It’s likely, from where I sit, that this back-to-nature and boxed-up simplicity is not being marketed to people like me, who come from simplicity and heightened knowledge of poverty, but to people who have not wanted for creature comforts. For them to try on, glamorize, identify with.

Such appropriation isn’t limited to the Tiny House trend, or even to the idea of simplicity. In major cities, people who come from high-income backgrounds flock to bars and restaurants that both appropriate, and mock, low-income communities. Perhaps the most egregious example is San Francisco’s Butter Bar, a trendy outpost that prides itself on being a true-blue, trailer park-themed bar, serving up the best in “trashy” cuisine and cocktails.​

I've seen the tiny houses show on HGTV! I'm still trying to figure out what the author is upset about. I wouldn't want to live in one of those tiny houses, but if someone else does, then why would that bother anyone? Damn, people are so screwy.

Oh I could definitely live in one with the right climate.
Of course i'd have a 4000 square foot Lanai with outdoor kitchen and living area.
And then I'd still need a four car shop/garage.
 
Funny this was brought up. Before divorce slapped me in the face I had a dream of my husband and I living in a tiny house, except we had some of our huge furniture in there. It was like huge dark cherry king size sleigh bed, big dining room table you had to sit at to cook and climb over to get to the bed, huge sofa with the huge tv and our computer desks so close to each other that neither of us could get into our chairs at the same time, then the bathroom was beyond them. He was like, sounds like a cheap trashy RV when the slides aren't out. heh
 
'The Tiny House Movement began in the ’90s, but has only been rising in popularity since the recession...'

Who knew?!? :)

My family comes from a long line of tiny house dwellers. They were called house trailers but you could pull them with a car. Hubby and I lived in a tiny house for the first two years of our marriage - it was called a travel trailer. We have many friends who now live in tiny houses with built in engines - they are known as motor homes.
 
I was for a hot second contemplating which piece of my collard recipe I'd share with you. Then I thought, "Oh, hell no!...No he didn't just try baiting me into giving up my potlikker recipe !!??!! Who does he think just fell off the turnip truck?" What I will share, however, is that my favorite way to eat greens is with my homemade pepper relish, course grated black pepper and vinegar -- I like really old balsamic best, but regular yellow vinegar is great too.

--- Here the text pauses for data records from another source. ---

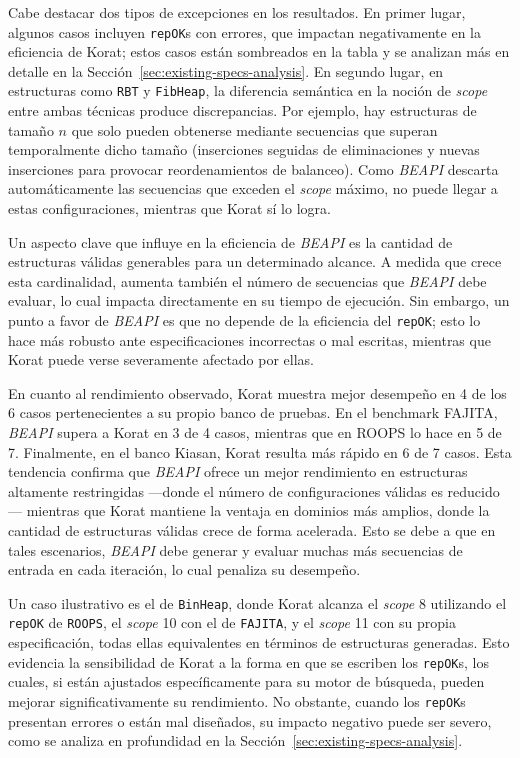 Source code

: Cabe destacar dos tipos de excepciones en los resultados. En primer lugar, algunos casos incluyen 
\texttt{repOK}s con errores, que impactan negativamente en la eficiencia de \textsf{Korat}; estos 
casos están sombreados en la tabla y se analizan más en detalle en la Sección~\ref{sec:existing-specs-analysis}. 
En segundo lugar, en estructuras como \texttt{RBT} y \texttt{FibHeap}, la diferencia semántica en la 
noción de \emph{scope} entre ambas técnicas produce discrepancias. Por ejemplo, hay estructuras de 
tamaño $n$ que solo pueden obtenerse mediante secuencias que superan temporalmente dicho tamaño 
(inserciones seguidas de eliminaciones y nuevas inserciones para provocar reordenamientos de balanceo). 
Como \emph{BEAPI} descarta automáticamente las secuencias que exceden el \emph{scope} máximo, no puede 
llegar a estas configuraciones, mientras que \textsf{Korat} sí lo logra.

Un aspecto clave que influye en la eficiencia de \emph{BEAPI} es la cantidad de estructuras válidas 
generables para un determinado alcance. A medida que crece esta cardinalidad, aumenta también el 
número de secuencias que \emph{BEAPI} debe evaluar, lo cual impacta directamente en su tiempo de 
ejecución. Sin embargo, un punto a favor de \emph{BEAPI} es que no depende de la eficiencia del 
\texttt{repOK}; esto lo hace más robusto ante especificaciones incorrectas o mal escritas, mientras 
que \textsf{Korat} puede verse severamente afectado por ellas.

En cuanto al rendimiento observado, \textsf{Korat} muestra mejor desempeño en 4 de los 6 casos 
pertenecientes a su propio banco de pruebas. En el benchmark \textsf{FAJITA}, \emph{BEAPI} supera 
a \textsf{Korat} en 3 de 4 casos, mientras que en \textsf{ROOPS} lo hace en 5 de 7. Finalmente, 
en el banco \textsf{Kiasan}, \textsf{Korat} resulta más rápido en 6 de 7 casos. Esta tendencia confirma 
que \emph{BEAPI} ofrece un mejor rendimiento en estructuras altamente restringidas —donde el número 
de configuraciones válidas es reducido— mientras que \textsf{Korat} mantiene la ventaja en dominios 
más amplios, donde la cantidad de estructuras válidas crece de forma acelerada. Esto se debe a que 
en tales escenarios, \emph{BEAPI} debe generar y evaluar muchas más secuencias de entrada en cada 
iteración, lo cual penaliza su desempeño.

Un caso ilustrativo es el de \texttt{BinHeap}, donde \textsf{Korat} alcanza el \emph{scope} 8 utilizando 
el \texttt{repOK} de \texttt{ROOPS}, el \emph{scope} 10 con el de \texttt{FAJITA}, y el \emph{scope} 11 
con su propia especificación, todas ellas equivalentes en términos de estructuras generadas. Esto evidencia 
la sensibilidad de \textsf{Korat} a la forma en que se escriben los \texttt{repOK}s, los cuales, si están 
ajustados específicamente para su motor de búsqueda, pueden mejorar significativamente su rendimiento. 
No obstante, cuando los \texttt{repOK}s presentan errores o están mal diseñados, su impacto negativo 
puede ser severo, como se analiza en profundidad en la Sección~\ref{sec:existing-specs-analysis}.

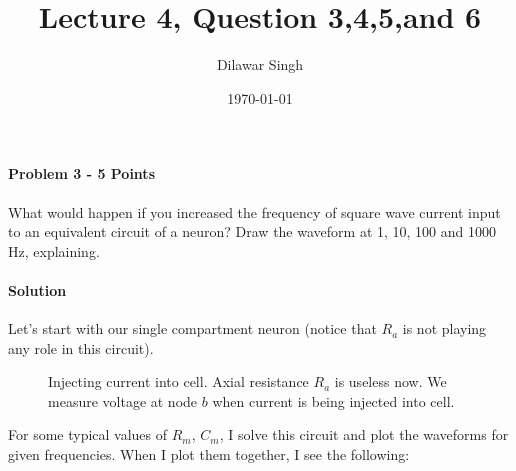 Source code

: \documentclass[a4paper,10pt]{article}
\title{Lecture 4, Question 3,4,5,and 6}
\author{Dilawar Singh}
\date{\today}
\begin{document}
\maketitle

\paragraph{Problem 3 - 5 Points}
\label{par:Problem 4}
What would happen if you increased the frequency of square wave current input to 
an equivalent circuit of a neuron? Draw the waveform at 1, 10, 100 and 1000 Hz, 
explaining.

\paragraph{Solution} Let's start with our single compartment neuron (notice that
$R_a$ is not playing any role in this circuit).

\begin{figure}[h]
    \centering
    \caption{Injecting current into cell. Axial resistance $R_a$ is useless now.
    We measure voltage at node $b$ when current is being injected into cell.}
    \label{fig:sphere}
\end{figure}

For some typical values of $R_m$, $C_m$, I solve this circuit and plot the
waveforms for given frequencies. When I plot them together, I see the following:
\end{document}
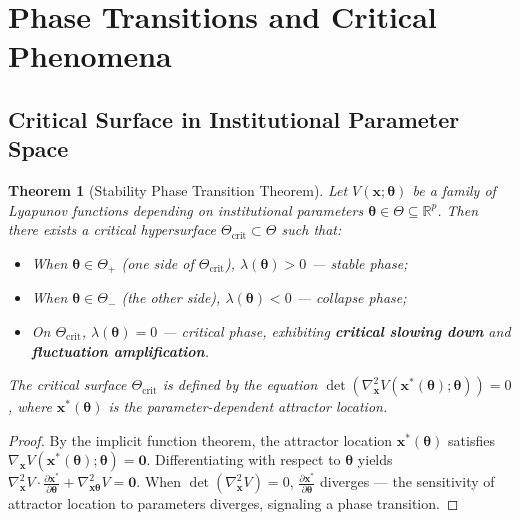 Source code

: \documentclass[12pt,a4paper]{article}
\newtheorem{theorem}{Theorem}[section]
\theoremstyle{definition}
\newcommand{\R}{\mathbb{R}}
\newcommand{\lb}{\lambda}
\newcommand{\Lyap}{V}
\newcommand{\grad}{\nabla}
\newcommand{\ppart}[2]{\frac{\partial #1}{\partial #2}}
\begin{document}
\section{Phase Transitions and Critical Phenomena}
\label{sec:phase_transition}

\subsection{Critical Surface in Institutional Parameter Space}
\label{sec:critical_surface}

\begin{theorem}[Stability Phase Transition Theorem]
\label{thm:phase_transition}
Let $\Lyap(\mathbf{x}; \bm{\theta})$ be a family of Lyapunov functions depending on institutional parameters $\bm{\theta} \in \Theta \subseteq \R^p$. Then there exists a critical hypersurface $\Theta_{\text{crit}} \subset \Theta$ such that:
\begin{itemize}
    \item When $\bm{\theta} \in \Theta_{+}$ (one side of $\Theta_{\text{crit}}$), $\lb(\bm{\theta}) > 0$ --- stable phase;
    \item When $\bm{\theta} \in \Theta_{-}$ (the other side), $\lb(\bm{\theta}) < 0$ --- collapse phase;
    \item On $\Theta_{\text{crit}}$, $\lb(\bm{\theta}) = 0$ --- critical phase, exhibiting \textbf{critical slowing down} and \textbf{fluctuation amplification}.
\end{itemize}
The critical surface $\Theta_{\text{crit}}$ is defined by the equation $\det(\nabla^2_{\mathbf{x}} \Lyap(\mathbf{x}^*(\bm{\theta}); \bm{\theta})) = 0$, where $\mathbf{x}^*(\bm{\theta})$ is the parameter-dependent attractor location.
\end{theorem}

\begin{proof}
By the implicit function theorem, the attractor location $\mathbf{x}^*(\bm{\theta})$ satisfies $\grad_{\mathbf{x}} \Lyap(\mathbf{x}^*(\bm{\theta}); \bm{\theta}) = \mathbf{0}$. Differentiating with respect to $\bm{\theta}$ yields $\nabla^2_{\mathbf{x}} \Lyap \cdot \ppart{\mathbf{x}^*}{\bm{\theta}} + \nabla^2_{\mathbf{x}\bm{\theta}} \Lyap = \mathbf{0}$. When $\det(\nabla^2_{\mathbf{x}} \Lyap) = 0$, $\ppart{\mathbf{x}^*}{\bm{\theta}}$ diverges --- the sensitivity of attractor location to parameters diverges, signaling a phase transition.
\end{proof}
\end{document}
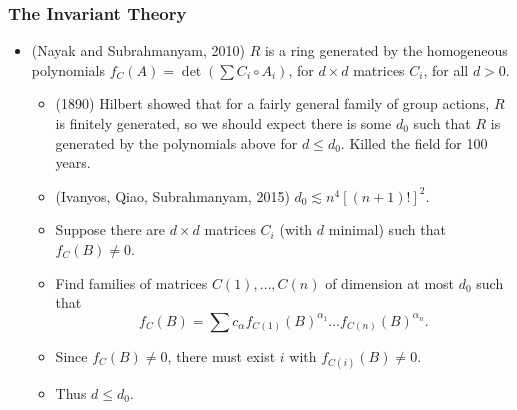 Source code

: \documentclass[usenames,dvipsnames,12pt]{beamer}
\begin{document}
\begin{frame}

\frametitle{The Invariant Theory}

\begin{itemize}
    \item (Nayak and Subrahmanyam, 2010) $R$ is a ring generated by the homogeneous polynomials $f_C(A) = \det(\sum C_i \circ A_i)$, for $d \times d$ matrices $C_i$, for all $d > 0$.
    \begin{itemize}
        \pause
        \item (1890) Hilbert showed that for a fairly general family of group actions, $R$ is finitely generated, so we should expect there is some $d_0$ such that $R$ is generated by the polynomials above for $d \leq d_0$. Killed the field for 100 years.

        \pause
        \item (Ivanyos, Qiao, Subrahmanyam, 2015) $d_0 \lesssim n^4 [(n+1)!]^2$.

        \pause
        \item Suppose there are $d \times d$ matrices $C_i$ (with $d$ minimal) such that $f_C(B) \neq 0$.

        \pause
        \item Find families of matrices $C(1), \dots, C(n)$ of dimension at most $d_0$ such that
        \[ f_C(B) = \sum c_\alpha f_{C(1)}(B)^{\alpha_1} \dots f_{C(n)}(B)^{\alpha_n}.  \]

        \pause
        \item Since $f_C(B) \neq 0$, there must exist $i$ with $f_{C(i)}(B) \neq 0$.

        \pause
        \item Thus $d \leq d_0$.
    \end{itemize}
\end{itemize}

\end{frame}
\end{document}
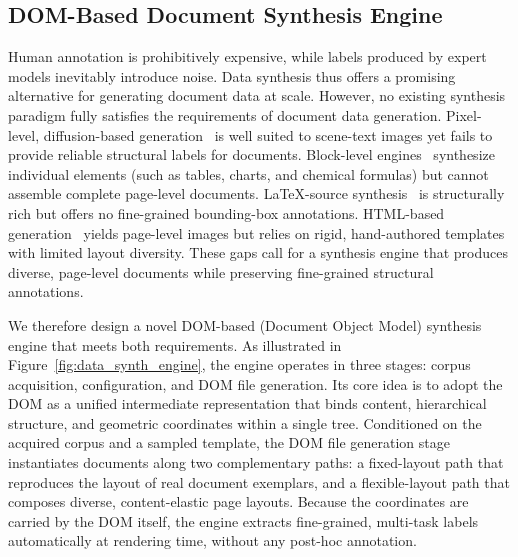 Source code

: \subsection{DOM-Based Document Synthesis Engine}
\label{sec:synthesis}

Human annotation is prohibitively expensive, while labels produced by expert models inevitably introduce noise. Data synthesis thus offers a promising alternative for generating document data at scale. However, no existing synthesis paradigm fully satisfies the requirements of document data generation. Pixel-level, diffusion-based generation~\cite{textdiffuser,anyword3m} is well suited to scene-text images yet fails to provide reliable structural labels for documents. Block-level engines~\cite{tableformer,cosyn,decimer} synthesize individual elements (such as tables, charts, and chemical formulas) but cannot assemble complete page-level documents. LaTeX-source synthesis~\cite{nougat,vary} is structurally rich but offers no fine-grained bounding-box annotations. HTML-based generation~\cite{wang2025infinity,poznanski2025olmocr2} yields page-level images but relies on rigid, hand-authored templates with limited layout diversity. These gaps call for a synthesis engine that produces diverse, page-level documents while preserving fine-grained structural annotations.

We therefore design a novel DOM-based (Document Object Model) synthesis engine that meets both requirements. As illustrated in Figure~\ref{fig:data_synth_engine}, the engine operates in three stages: corpus acquisition, configuration, and DOM file generation. Its core idea is to adopt the DOM as a unified intermediate representation that binds content, hierarchical structure, and geometric coordinates within a single tree. Conditioned on the acquired corpus and a sampled template, the DOM file generation stage instantiates documents along two complementary paths: a fixed-layout path that reproduces the layout of real document exemplars, and a flexible-layout path that composes diverse, content-elastic page layouts. Because the coordinates are carried by the DOM itself, the engine extracts fine-grained, multi-task labels automatically at rendering time, without any post-hoc annotation.


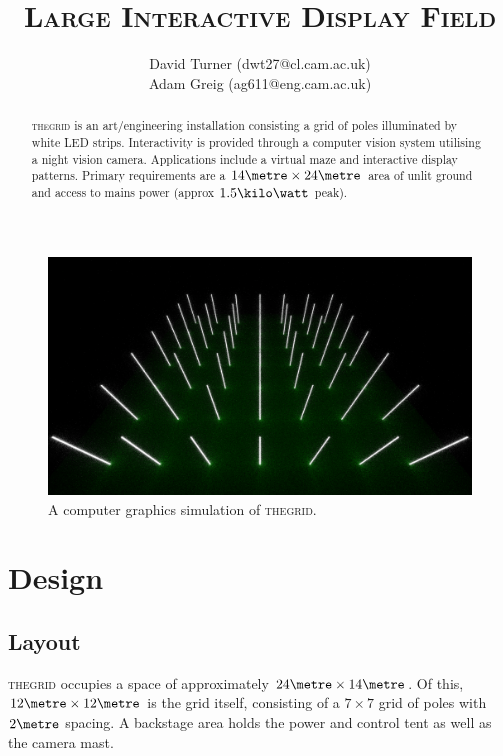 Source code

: \documentclass[12pt]{article} %
\title{\thegrid\\\small{\textsc{Large Interactive Display Field}}}
\author{\small{David Turner (dwt27@cl.cam.ac.uk)}\\
        \small{Adam Greig (ag611@eng.cam.ac.uk)}}
\date{} %
\newcommand{\thegrid}{\textsc{the\textperiodcentered grid}\xspace}
\begin{document}
\maketitle

\renewcommand{\abstractname}{Summary}
\begin{abstract}
\thegrid is an art/engineering installation consisting a grid of poles
illuminated by white LED strips.  Interactivity is provided through a computer
vision system utilising a night vision camera.  Applications include a virtual
maze and interactive display patterns.  Primary requirements are a $14\metre
\times 24\metre$ area of unlit ground and access to mains power (approx
$1.5\kilo\watt$ peak).
\end{abstract}

\begin{figure}[h]
    \centering
    \includegraphics[width=\textwidth]{pics/render1.png}
    \caption{A computer graphics simulation of \thegrid.}
\end{figure}

\clearpage
\section{Design}
\subsection{Layout}
\thegrid occupies a space of approximately $24\metre \times 14\metre$.  Of
this, $12\metre \times 12\metre$ is the grid itself, consisting of a $7 \times
7$ grid of poles with $2\metre$ spacing.  A backstage area holds the power and
control tent as well as the camera mast.
\end{document}
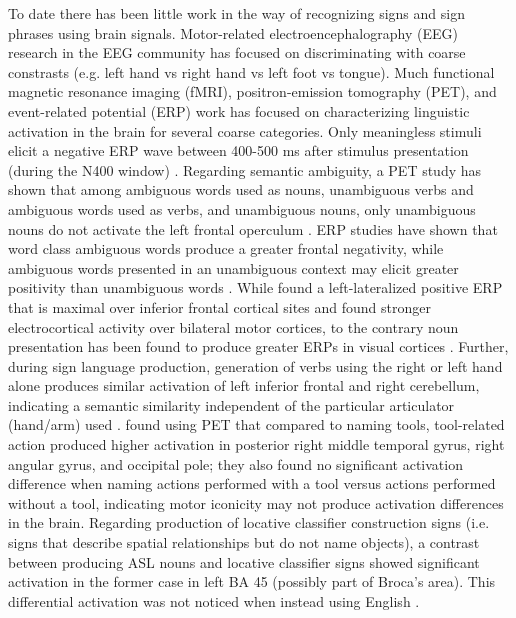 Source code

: \documentclass{proposal}
\begin{document}
To date there has been little work in the way of recognizing signs and sign phrases using brain signals. Motor-related electroencephalography (EEG) research in the EEG community has focused on discriminating with coarse constrasts (e.g. left hand vs right hand vs left foot vs tongue). Much functional magnetic resonance imaging (fMRI), positron-emission tomography (PET), and event-related potential (ERP) work has focused on characterizing linguistic activation in the brain for several coarse categories. Only meaningless stimuli elicit a negative ERP wave between 400-500 ms after stimulus presentation (during the N400 window) \cite[]{supp2005_smr}. Regarding semantic ambiguity, a PET study has shown that among ambiguous words used as nouns, unambiguous verbs and ambiguous words used as verbs, and unambiguous nouns, only unambiguous nouns do not activate the left frontal operculum \cite[]{tranel2005_env}. ERP studies have shown that word class ambiguous words produce a greater frontal negativity, while ambiguous words presented in an unambiguous context may elicit greater positivity than unambiguous words \cite[]{lee2006_mme}. While \cite{dehaene1995_eec} found a left-lateralized positive ERP that is maximal over inferior frontal cortical sites and \cite{hjorth1975_oie, perrin1988_sss} found stronger electrocortical activity over bilateral motor cortices, to the contrary noun presentation has been found to produce greater ERPs in visual cortices \cite[]{hjorth1975_oie, perrin1988_sss}. Further, during sign language production, generation of verbs using the right or left hand alone produces similar activation of left inferior frontal and right cerebellum, indicating a semantic similarity independent of the particular articulator (hand/arm) used \cite[]{corina2003_llb}. \cite{emmorey2004_mis} found using PET that compared to naming tools, tool-related action produced higher activation in posterior right middle temporal gyrus, right angular gyrus, and occipital pole; they also found no significant activation difference when naming actions performed with a tool versus actions performed without a tool, indicating motor iconicity may not produce activation differences in the brain. Regarding production of locative classifier construction signs (i.e. signs that describe spatial relationships but do not name objects), a contrast between producing ASL nouns and locative classifier signs showed significant activation in the former case in left BA 45 (possibly part of Broca's area). This differential activation was not noticed when instead using English \cite[]{emmorey_broca_region_2006}.
\end{document}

That's also something else that was always in the fridge. If I saw less than a quart of potlikker, depending on the time of day I noticed, if greens weren't already in the making, I could be sure they would definitely be part of the next day's lunch -- because I wanted them instead of lettuce on my lunch sandwich -- and dinner because Mom and Dad wanted greens too. That stuff is as much a reason for having greens as are the greens. I mean, really. What the hell isn't really good with potlikker? I haven't tried but, but I suspect it'd make poached eggs better. I've used it to make omelettes; it worked for that.

That reminds me of a time back in the early '70s when Mom decided to have a fondue dinner party. She had all sorts of "traditionally Swiss"dipping sauces, but she also had potlikker in one of the bowls. People asked what it was and when Mom told them it was potlikker, they thought it was some sort of Swiss thing and nobody told them it wasn't. But they sure loved everything dipped in potlikker either before or after they'd dipped in something else, even the chocolate.

Eating collard greens, turnip greens and such was always associated with poor peoples food in my family, and I had enough of it.

There must be an art to making that crap taste good but my Mom didnt know how to do it; IT WAS AWFUL! Oh my Gawd, I preferred to eat spinach to that greens crap, bleh, spit hack spit hack spit.

There are times I recall with fondness about growing up poor in Texas, but EATING GREENS SURE AS HELL ISNT ONE OF THEM!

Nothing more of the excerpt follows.